Outside of the municipal market, lending by private equity funds and asset management firms to companies has ballooned to more than $600 billion as stiffer regulations led banks to pull back, according to researcher Preqin Ltd. The corporate-tax cut law has also made state and local government debt less lucrative to banks, leading them to cut their holdings during the first three months of the year for the first time since 2009, according to the Federal Reserve.

Loans are attractive to investors because they’re immune from the price swings of publicly traded assets, said Albarran, while borrowers can cut out the fees for lawyers and credit rating companies associated with bond offerings.

“Often there’s a lack of risk appetite from the borrower’s standpoint to go through all the steps necessary for doing a capital markets transaction and hoping the buyer will be there at the end of the day,” said Albarran.

Preston Hollow Capital was founded by Jim Thompson, who worked at Orix USA, a subsidiary of Japan’s Orix Corp., for 22 years, including 10 years as chief executive officer. He invested $100 million of his own money in Preston Hollow Capital, named after the wealthy Dallas neighborhood where he lives.

Thompson, an avid pilot who owned a Czech-made military training jet and flew his Cessna Citation CJ3 to Europe, built Orix USA from a company that securitized mortgage-backed securities into a 1,400-employee firm with $5 billion in assets.

’Wasn’t Ready’

Orix invested in energy, real estate, and municipal projects and acquired Mariner Investment Management and mergers adviser Houlihan Lokey.

“I wasn’t ready to stop working,” Thompson said in an email.

Thompson’s departure from Orix wasn’t amicable. Orix sued Thompson, accusing him of planning the new firm while still at there and poaching its employees. Thompson, who said his compensation included a five percent share of Orix’s value, sued after the company denied the options existed and didn’t pay him, according to the lawsuits. The cases were settled and terms are confidential.

Thompson brought along 10 of his Orix colleagues to his new firm. Now, Preston Hollow and its 32 employees focus on sourcing deals — “where public policy and private capital intersect — rather than purchasing companies,” Thompson said in an email.

And while Preston Hollow started with a focus on financing infrastructure for economic development projects, it’s diversified into higher education and healthcare investments.

In April, Preston Hollow closed a $125 million loan with El Centro Regional Medical Center in California’s Imperial Valley near the Mexican border to bring the city-owned hospital into compliance with seismic safety standards and refinance existing debt. About a quarter of El Centro’s residents live in poverty and suffer from high rates of diabetes and cancer.

Preston Hollow bought the hospital’s tax-exempt bonds yielding 5 percent to 6.38 percent. “They gave us terms better than what we would have had seeking the markets,” said hospital Chief Executive Officer Dr. Adolphe Edward.

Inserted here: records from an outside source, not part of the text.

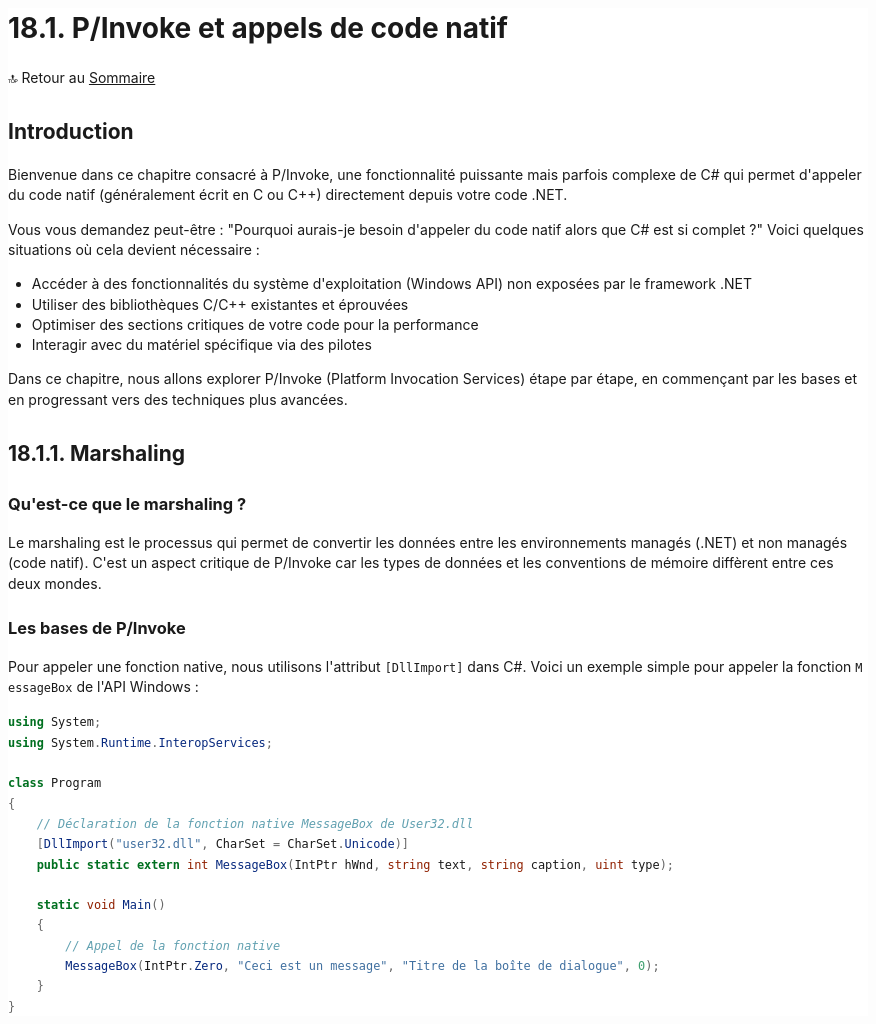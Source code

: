 # 18.1. P/Invoke et appels de code natif

🔝 Retour au [Sommaire](/SOMMAIRE.md)

## Introduction

Bienvenue dans ce chapitre consacré à P/Invoke, une fonctionnalité puissante mais parfois complexe de C# qui permet d'appeler du code natif (généralement écrit en C ou C++) directement depuis votre code .NET.

Vous vous demandez peut-être : "Pourquoi aurais-je besoin d'appeler du code natif alors que C# est si complet ?" Voici quelques situations où cela devient nécessaire :

- Accéder à des fonctionnalités du système d'exploitation (Windows API) non exposées par le framework .NET
- Utiliser des bibliothèques C/C++ existantes et éprouvées
- Optimiser des sections critiques de votre code pour la performance
- Interagir avec du matériel spécifique via des pilotes

Dans ce chapitre, nous allons explorer P/Invoke (Platform Invocation Services) étape par étape, en commençant par les bases et en progressant vers des techniques plus avancées.

## 18.1.1. Marshaling

### Qu'est-ce que le marshaling ?

Le marshaling est le processus qui permet de convertir les données entre les environnements managés (.NET) et non managés (code natif). C'est un aspect critique de P/Invoke car les types de données et les conventions de mémoire diffèrent entre ces deux mondes.

### Les bases de P/Invoke

Pour appeler une fonction native, nous utilisons l'attribut `[DllImport]` dans C#. Voici un exemple simple pour appeler la fonction `MessageBox` de l'API Windows :

```csharp
using System;
using System.Runtime.InteropServices;

class Program
{
    // Déclaration de la fonction native MessageBox de User32.dll
    [DllImport("user32.dll", CharSet = CharSet.Unicode)]
    public static extern int MessageBox(IntPtr hWnd, string text, string caption, uint type);

    static void Main()
    {
        // Appel de la fonction native
        MessageBox(IntPtr.Zero, "Ceci est un message", "Titre de la boîte de dialogue", 0);
    }
}
```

The New Orleans hotel deal has attracted scrutiny from a non-partisan research group, which estimates the development team is seeking cash and subsidies with a present value of $330 million. These include tax rebates of 10 percent of room revenue, 4 percent of food and beverage revenue, and a property tax exemption until the debt is repaid in 40 years.

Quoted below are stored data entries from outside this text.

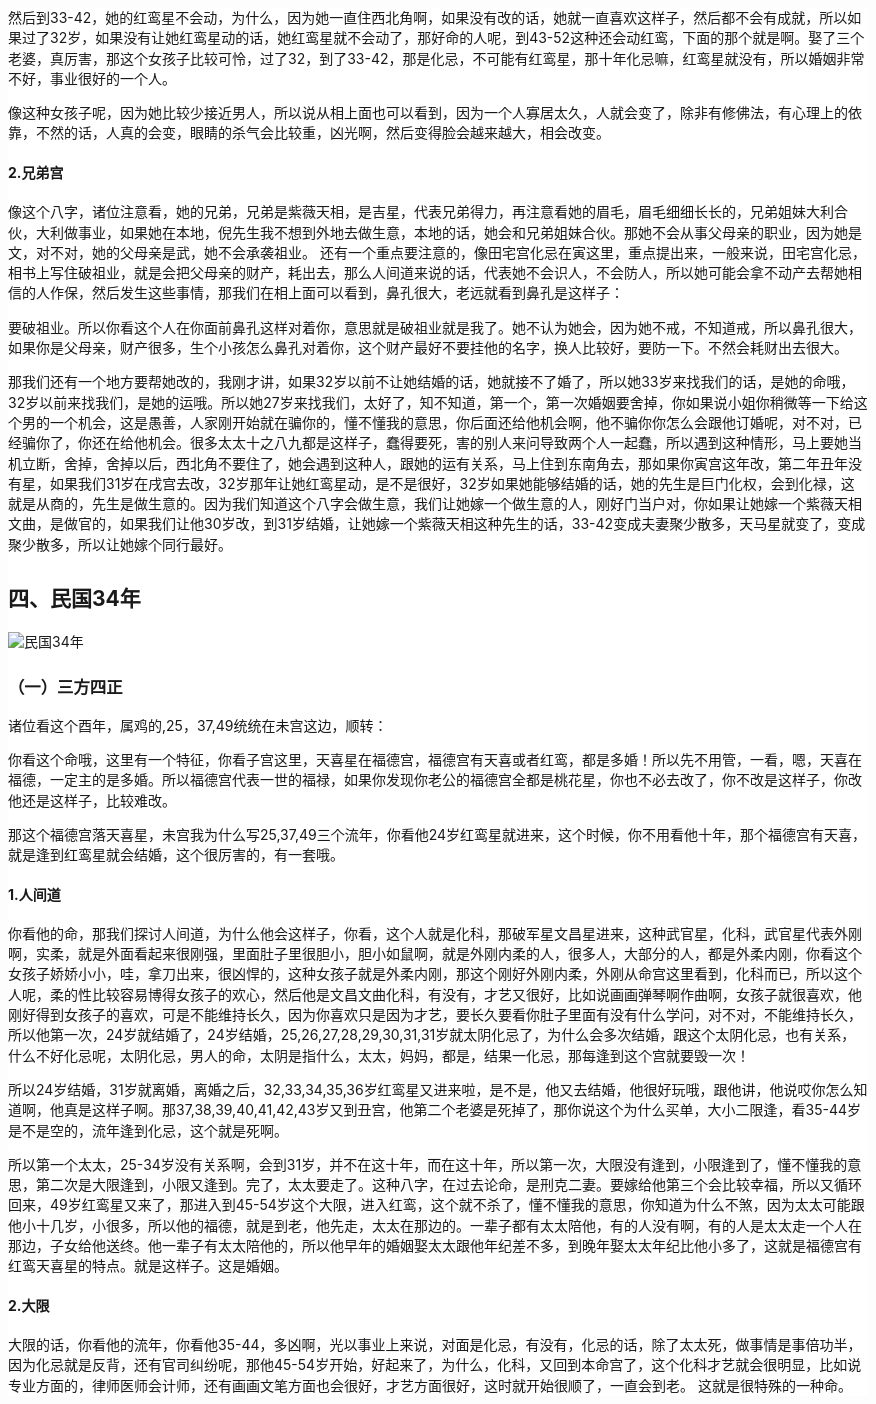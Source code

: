 然后到33-42，她的红鸾星不会动，为什么，因为她一直住西北角啊，如果没有改的话，她就一直喜欢这样子，然后都不会有成就，所以如果过了32岁，如果没有让她红鸾星动的话，她红鸾星就不会动了，那好命的人呢，到43-52这种还会动红鸾，下面的那个就是啊。娶了三个老婆，真厉害，那这个女孩子比较可怜，过了32，到了33-42，那是化忌，不可能有红鸾星，那十年化忌嘛，红鸾星就没有，所以婚姻非常不好，事业很好的一个人。

像这种女孩子呢，因为她比较少接近男人，所以说从相上面也可以看到，因为一个人寡居太久，人就会变了，除非有修佛法，有心理上的依靠，不然的话，人真的会变，眼睛的杀气会比较重，凶光啊，然后变得脸会越来越大，相会改变。

#### 2.兄弟宫
像这个八字，诸位注意看，她的兄弟，兄弟是紫薇天相，是吉星，代表兄弟得力，再注意看她的眉毛，眉毛细细长长的，兄弟姐妹大利合伙，大利做事业，如果她在本地，倪先生我不想到外地去做生意，本地的话，她会和兄弟姐妹合伙。那她不会从事父母亲的职业，因为她是文，对不对，她的父母亲是武，她不会承袭祖业。
还有一个重点要注意的，像田宅宫化忌在寅这里，重点提出来，一般来说，田宅宫化忌，相书上写住破祖业，就是会把父母亲的财产，耗出去，那么人间道来说的话，代表她不会识人，不会防人，所以她可能会拿不动产去帮她相信的人作保，然后发生这些事情，那我们在相上面可以看到，鼻孔很大，老远就看到鼻孔是这样子：
 
要破祖业。所以你看这个人在你面前鼻孔这样对着你，意思就是破祖业就是我了。她不认为她会，因为她不戒，不知道戒，所以鼻孔很大，如果你是父母亲，财产很多，生个小孩怎么鼻孔对着你，这个财产最好不要挂他的名字，换人比较好，要防一下。不然会耗财出去很大。

那我们还有一个地方要帮她改的，我刚才讲，如果32岁以前不让她结婚的话，她就接不了婚了，所以她33岁来找我们的话，是她的命哦，32岁以前来找我们，是她的运哦。所以她27岁来找我们，太好了，知不知道，第一个，第一次婚姻要舍掉，你如果说小姐你稍微等一下给这个男的一个机会，这是愚善，人家刚开始就在骗你的，懂不懂我的意思，你后面还给他机会啊，他不骗你你怎么会跟他订婚呢，对不对，已经骗你了，你还在给他机会。很多太太十之八九都是这样子，蠢得要死，害的别人来问导致两个人一起蠢，所以遇到这种情形，马上要她当机立断，舍掉，舍掉以后，西北角不要住了，她会遇到这种人，跟她的运有关系，马上住到东南角去，那如果你寅宫这年改，第二年丑年没有星，如果我们31岁在戌宫去改，32岁那年让她红鸾星动，是不是很好，32岁如果她能够结婚的话，她的先生是巨门化权，会到化禄，这就是从商的，先生是做生意的。因为我们知道这个八字会做生意，我们让她嫁一个做生意的人，刚好门当户对，你如果让她嫁一个紫薇天相文曲，是做官的，如果我们让他30岁改，到31岁结婚，让她嫁一个紫薇天相这种先生的话，33-42变成夫妻聚少散多，天马星就变了，变成聚少散多，所以让她嫁个同行最好。

## 四、民国34年
![民国34年](https://preview.cloud.189.cn/image/imageAction?param=68AB6F746053A7369E7B1455898D81E338F8DF770C6061EEBFD051970485A634E040068C5B394ADBBDF038DB554B9D5120D39944E751D448E2D90561587CB3F7429D0882ADB24548089D722B323C457EB68C193D62BEAF0438D041249860633A943D89D1234374C5B6F3054E2D482562)
### （一）三方四正
诸位看这个酉年，属鸡的,25，37,49统统在未宫这边，顺转：
 
你看这个命哦，这里有一个特征，你看子宫这里，天喜星在福德宫，福德宫有天喜或者红鸾，都是多婚！所以先不用管，一看，嗯，天喜在福德，一定主的是多婚。所以福德宫代表一世的福禄，如果你发现你老公的福德宫全都是桃花星，你也不必去改了，你不改是这样子，你改他还是这样子，比较难改。

那这个福德宫落天喜星，未宫我为什么写25,37,49三个流年，你看他24岁红鸾星就进来，这个时候，你不用看他十年，那个福德宫有天喜，就是逢到红鸾星就会结婚，这个很厉害的，有一套哦。

#### 1.人间道
你看他的命，那我们探讨人间道，为什么他会这样子，你看，这个人就是化科，那破军星文昌星进来，这种武官星，化科，武官星代表外刚啊，实柔，就是外面看起来很刚强，里面肚子里很胆小，胆小如鼠啊，就是外刚内柔的人，很多人，大部分的人，都是外柔内刚，你看这个女孩子娇娇小小，哇，拿刀出来，很凶悍的，这种女孩子就是外柔内刚，那这个刚好外刚内柔，外刚从命宫这里看到，化科而已，所以这个人呢，柔的性比较容易博得女孩子的欢心，然后他是文昌文曲化科，有没有，才艺又很好，比如说画画弹琴啊作曲啊，女孩子就很喜欢，他刚好得到女孩子的喜欢，可是不能维持长久，因为你喜欢只是因为才艺，要长久要看你肚子里面有没有什么学问，对不对，不能维持长久，所以他第一次，24岁就结婚了，24岁结婚，25,26,27,28,29,30,31,31岁就太阴化忌了，为什么会多次结婚，跟这个太阴化忌，也有关系，什么不好化忌呢，太阴化忌，男人的命，太阴是指什么，太太，妈妈，都是，结果一化忌，那每逢到这个宫就要毁一次！

所以24岁结婚，31岁就离婚，离婚之后，32,33,34,35,36岁红鸾星又进来啦，是不是，他又去结婚，他很好玩哦，跟他讲，他说哎你怎么知道啊，他真是这样子啊。那37,38,39,40,41,42,43岁又到丑宫，他第二个老婆是死掉了，那你说这个为什么买单，大小二限逢，看35-44岁是不是空的，流年逢到化忌，这个就是死啊。

所以第一个太太，25-34岁没有关系啊，会到31岁，并不在这十年，而在这十年，所以第一次，大限没有逢到，小限逢到了，懂不懂我的意思，第二次是大限逢到，小限又逢到。完了，太太要走了。这种八字，在过去论命，是刑克二妻。要嫁给他第三个会比较幸福，所以又循环回来，49岁红鸾星又来了，那进入到45-54岁这个大限，进入红鸾，这个就不杀了，懂不懂我的意思，你知道为什么不煞，因为太太可能跟他小十几岁，小很多，所以他的福德，就是到老，他先走，太太在那边的。一辈子都有太太陪他，有的人没有啊，有的人是太太走一个人在那边，子女给他送终。他一辈子有太太陪他的，所以他早年的婚姻娶太太跟他年纪差不多，到晚年娶太太年纪比他小多了，这就是福德宫有红鸾天喜星的特点。就是这样子。这是婚姻。

#### 2.大限
大限的话，你看他的流年，你看他35-44，多凶啊，光以事业上来说，对面是化忌，有没有，化忌的话，除了太太死，做事情是事倍功半，因为化忌就是反背，还有官司纠纷呢，那他45-54岁开始，好起来了，为什么，化科，又回到本命宫了，这个化科才艺就会很明显，比如说专业方面的，律师医师会计师，还有画画文笔方面也会很好，才艺方面很好，这时就开始很顺了，一直会到老。
这就是很特殊的一种命。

On August 9, New Orleans Mayor LaToya Cantrell, wrote a letter to the chair of the the Ernest N. Morial New Orleans Exhibition Hall Authority opposing the proposed deal and saying she had “grave concerns” about the size of the public subsidy, future implications of the project on tax revenue and the plan’s scant details.

The mayor also said she was concerned about the interest rate on the tax-exempt bonds Preston Hollow would purchase. Thompson declined to comment.